(What to work on):
Write the whole listing out again, word for word.

(Data for the task):
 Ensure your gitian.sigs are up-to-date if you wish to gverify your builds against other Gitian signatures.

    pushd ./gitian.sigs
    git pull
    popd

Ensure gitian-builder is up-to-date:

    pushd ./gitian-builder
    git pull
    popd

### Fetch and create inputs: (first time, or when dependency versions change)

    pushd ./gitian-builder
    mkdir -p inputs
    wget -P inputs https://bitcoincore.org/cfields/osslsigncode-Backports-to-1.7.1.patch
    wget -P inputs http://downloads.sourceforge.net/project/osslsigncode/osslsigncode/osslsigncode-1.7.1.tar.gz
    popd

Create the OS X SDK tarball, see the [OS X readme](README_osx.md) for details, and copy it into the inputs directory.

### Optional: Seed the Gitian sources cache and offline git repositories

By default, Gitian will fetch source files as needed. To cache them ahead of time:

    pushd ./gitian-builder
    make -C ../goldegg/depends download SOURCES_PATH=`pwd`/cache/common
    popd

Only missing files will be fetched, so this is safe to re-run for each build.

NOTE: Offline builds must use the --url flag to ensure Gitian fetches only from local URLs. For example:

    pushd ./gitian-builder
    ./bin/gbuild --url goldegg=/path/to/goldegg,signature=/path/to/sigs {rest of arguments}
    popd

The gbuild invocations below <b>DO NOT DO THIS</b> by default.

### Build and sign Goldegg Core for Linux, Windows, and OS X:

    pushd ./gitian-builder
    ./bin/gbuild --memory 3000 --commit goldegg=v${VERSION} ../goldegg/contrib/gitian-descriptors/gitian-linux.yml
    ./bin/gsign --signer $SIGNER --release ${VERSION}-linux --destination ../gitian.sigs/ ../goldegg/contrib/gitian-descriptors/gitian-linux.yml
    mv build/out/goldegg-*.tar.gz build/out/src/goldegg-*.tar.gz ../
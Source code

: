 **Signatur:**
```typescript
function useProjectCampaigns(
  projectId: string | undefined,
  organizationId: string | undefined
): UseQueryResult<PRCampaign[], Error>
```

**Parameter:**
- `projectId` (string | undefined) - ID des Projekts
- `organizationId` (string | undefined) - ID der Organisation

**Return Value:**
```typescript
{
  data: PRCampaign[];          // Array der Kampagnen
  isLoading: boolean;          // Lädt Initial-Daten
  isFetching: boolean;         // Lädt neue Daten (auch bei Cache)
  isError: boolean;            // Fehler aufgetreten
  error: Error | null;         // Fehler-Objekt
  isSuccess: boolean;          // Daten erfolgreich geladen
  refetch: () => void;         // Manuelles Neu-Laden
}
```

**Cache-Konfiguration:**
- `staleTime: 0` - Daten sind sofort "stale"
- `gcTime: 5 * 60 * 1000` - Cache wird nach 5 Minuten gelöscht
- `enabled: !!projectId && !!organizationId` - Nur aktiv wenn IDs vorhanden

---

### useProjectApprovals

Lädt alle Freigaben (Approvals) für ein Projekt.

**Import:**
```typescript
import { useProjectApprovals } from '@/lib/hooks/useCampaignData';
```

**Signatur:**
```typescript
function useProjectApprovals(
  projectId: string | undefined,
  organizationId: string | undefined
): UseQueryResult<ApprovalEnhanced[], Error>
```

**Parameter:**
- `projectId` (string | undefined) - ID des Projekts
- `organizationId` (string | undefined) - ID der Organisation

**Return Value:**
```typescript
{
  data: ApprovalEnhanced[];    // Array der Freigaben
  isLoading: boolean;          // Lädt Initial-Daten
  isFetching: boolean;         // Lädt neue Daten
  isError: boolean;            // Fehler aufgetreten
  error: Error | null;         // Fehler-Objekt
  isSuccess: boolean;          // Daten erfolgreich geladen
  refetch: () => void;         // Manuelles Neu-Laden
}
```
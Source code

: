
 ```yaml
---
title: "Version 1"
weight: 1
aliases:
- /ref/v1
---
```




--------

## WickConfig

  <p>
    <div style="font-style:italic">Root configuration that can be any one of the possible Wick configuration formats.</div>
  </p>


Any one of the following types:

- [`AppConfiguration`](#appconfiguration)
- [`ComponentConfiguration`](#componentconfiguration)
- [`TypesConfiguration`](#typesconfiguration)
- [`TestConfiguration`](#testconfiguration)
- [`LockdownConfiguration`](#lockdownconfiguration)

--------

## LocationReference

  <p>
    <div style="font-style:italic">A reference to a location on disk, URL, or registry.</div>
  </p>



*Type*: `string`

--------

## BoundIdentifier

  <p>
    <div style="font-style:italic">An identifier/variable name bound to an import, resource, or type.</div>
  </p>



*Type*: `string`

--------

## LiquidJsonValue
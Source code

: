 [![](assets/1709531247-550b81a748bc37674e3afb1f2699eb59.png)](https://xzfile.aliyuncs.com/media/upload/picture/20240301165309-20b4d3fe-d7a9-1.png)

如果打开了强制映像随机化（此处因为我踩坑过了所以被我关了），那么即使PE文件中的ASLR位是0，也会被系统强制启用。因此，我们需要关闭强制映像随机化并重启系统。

(Result below):
 Ensure your gitian.sigs are up-to-date if you wish to gverify your builds against other Gitian signatures.

    pushd ./gitian.sigs
    git pull
    popd

Ensure gitian-builder is up-to-date:

    pushd ./gitian-builder
    git pull
    popd

### Fetch and create inputs: (first time, or when dependency versions change)

    pushd ./gitian-builder
    mkdir -p inputs
    wget -P inputs https://bitcoincore.org/cfields/osslsigncode-Backports-to-1.7.1.patch
    wget -P inputs http://downloads.sourceforge.net/project/osslsigncode/osslsigncode/osslsigncode-1.7.1.tar.gz
    popd

Create the OS X SDK tarball, see the [OS X readme](README_osx.md) for details, and copy it into the inputs directory.

### Optional: Seed the Gitian sources cache and offline git repositories

By default, Gitian will fetch source files as needed. To cache them ahead of time:

    pushd ./gitian-builder
    make -C ../goldegg/depends download SOURCES_PATH=`pwd`/cache/common
    popd

Only missing files will be fetched, so this is safe to re-run for each build.

NOTE: Offline builds must use the --url flag to ensure Gitian fetches only from local URLs. For example:

    pushd ./gitian-builder
    ./bin/gbuild --url goldegg=/path/to/goldegg,signature=/path/to/sigs {rest of arguments}
    popd

The gbuild invocations below <b>DO NOT DO THIS</b> by default.

### Build and sign Goldegg Core for Linux, Windows, and OS X:

    pushd ./gitian-builder
    ./bin/gbuild --memory 3000 --commit goldegg=v${VERSION} ../goldegg/contrib/gitian-descriptors/gitian-linux.yml
    ./bin/gsign --signer $SIGNER --release ${VERSION}-linux --destination ../gitian.sigs/ ../goldegg/contrib/gitian-descriptors/gitian-linux.yml
    mv build/out/goldegg-*.tar.gz build/out/src/goldegg-*.tar.gz ../
Source code

: **Signatur:**
```typescript
function useProjectCampaigns(
  projectId: string | undefined,
  organizationId: string | undefined
): UseQueryResult<PRCampaign[], Error>
```

**Parameter:**
- `projectId` (string | undefined) - ID des Projekts
- `organizationId` (string | undefined) - ID der Organisation

**Return Value:**
```typescript
{
  data: PRCampaign[];          // Array der Kampagnen
  isLoading: boolean;          // Lädt Initial-Daten
  isFetching: boolean;         // Lädt neue Daten (auch bei Cache)
  isError: boolean;            // Fehler aufgetreten
  error: Error | null;         // Fehler-Objekt
  isSuccess: boolean;          // Daten erfolgreich geladen
  refetch: () => void;         // Manuelles Neu-Laden
}
```

**Cache-Konfiguration:**
- `staleTime: 0` - Daten sind sofort "stale"
- `gcTime: 5 * 60 * 1000` - Cache wird nach 5 Minuten gelöscht
- `enabled: !!projectId && !!organizationId` - Nur aktiv wenn IDs vorhanden

---

### useProjectApprovals

Lädt alle Freigaben (Approvals) für ein Projekt.

**Import:**
```typescript
import { useProjectApprovals } from '@/lib/hooks/useCampaignData';
```

**Signatur:**
```typescript
function useProjectApprovals(
  projectId: string | undefined,
  organizationId: string | undefined
): UseQueryResult<ApprovalEnhanced[], Error>
```

**Parameter:**
- `projectId` (string | undefined) - ID des Projekts
- `organizationId` (string | undefined) - ID der Organisation

**Return Value:**
```typescript
{
  data: ApprovalEnhanced[];    // Array der Freigaben
  isLoading: boolean;          // Lädt Initial-Daten
  isFetching: boolean;         // Lädt neue Daten
  isError: boolean;            // Fehler aufgetreten
  error: Error | null;         // Fehler-Objekt
  isSuccess: boolean;          // Daten erfolgreich geladen
  refetch: () => void;         // Manuelles Neu-Laden
}
```
Source code

:
 ```yaml
---
title: "Version 1"
weight: 1
aliases:
- /ref/v1
---
```




--------

## WickConfig

  <p>
    <div style="font-style:italic">Root configuration that can be any one of the possible Wick configuration formats.</div>
  </p>


Any one of the following types:

- [`AppConfiguration`](#appconfiguration)
- [`ComponentConfiguration`](#componentconfiguration)
- [`TypesConfiguration`](#typesconfiguration)
- [`TestConfiguration`](#testconfiguration)
- [`LockdownConfiguration`](#lockdownconfiguration)

--------

## LocationReference

  <p>
    <div style="font-style:italic">A reference to a location on disk, URL, or registry.</div>
  </p>



*Type*: `string`

--------

## BoundIdentifier

  <p>
    <div style="font-style:italic">An identifier/variable name bound to an import, resource, or type.</div>
  </p>



*Type*: `string`

--------

## LiquidJsonValue
Source code

: [![](assets/1709531247-550b81a748bc37674e3afb1f2699eb59.png)](https://xzfile.aliyuncs.com/media/upload/picture/20240301165309-20b4d3fe-d7a9-1.png)

如果打开了强制映像随机化（此处因为我踩坑过了所以被我关了），那么即使PE文件中的ASLR位是0，也会被系统强制启用。因此，我们需要关闭强制映像随机化并重启系统。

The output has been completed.